For the data below, count the lines that have the string "sortableChildren" and state that number by itself.

BEGIN Source material

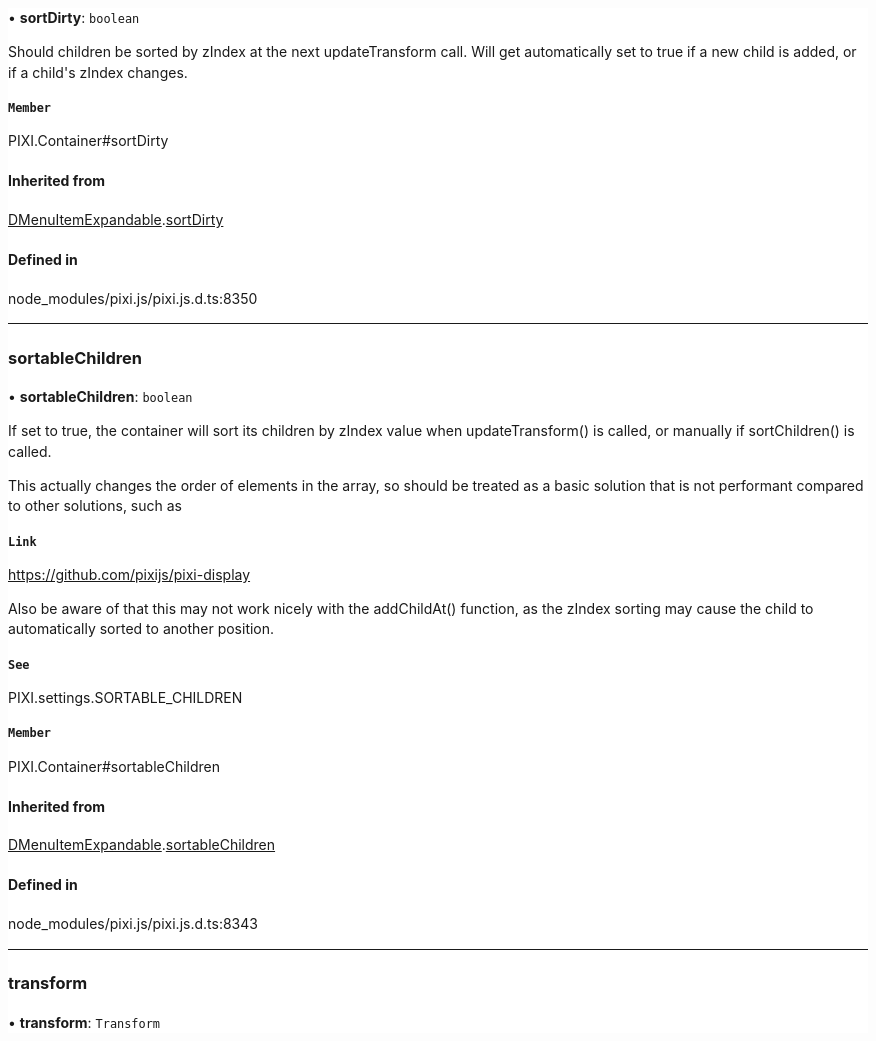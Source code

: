 • **sortDirty**: `boolean`

Should children be sorted by zIndex at the next updateTransform call.
Will get automatically set to true if a new child is added, or if a child's zIndex changes.

**`Member`**

PIXI.Container#sortDirty

#### Inherited from

[DMenuItemExpandable](DMenuItemExpandable.md).[sortDirty](DMenuItemExpandable.md#sortdirty)

#### Defined in

node_modules/pixi.js/pixi.js.d.ts:8350

___

### sortableChildren

• **sortableChildren**: `boolean`

If set to true, the container will sort its children by zIndex value
when updateTransform() is called, or manually if sortChildren() is called.

This actually changes the order of elements in the array, so should be treated
as a basic solution that is not performant compared to other solutions,
such as

**`Link`**

https://github.com/pixijs/pixi-display

Also be aware of that this may not work nicely with the addChildAt() function,
as the zIndex sorting may cause the child to automatically sorted to another position.

**`See`**

PIXI.settings.SORTABLE_CHILDREN

**`Member`**

PIXI.Container#sortableChildren

#### Inherited from

[DMenuItemExpandable](DMenuItemExpandable.md).[sortableChildren](DMenuItemExpandable.md#sortablechildren)

#### Defined in

node_modules/pixi.js/pixi.js.d.ts:8343

___

### transform

• **transform**: `Transform`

END Source material

Exercise solution:
4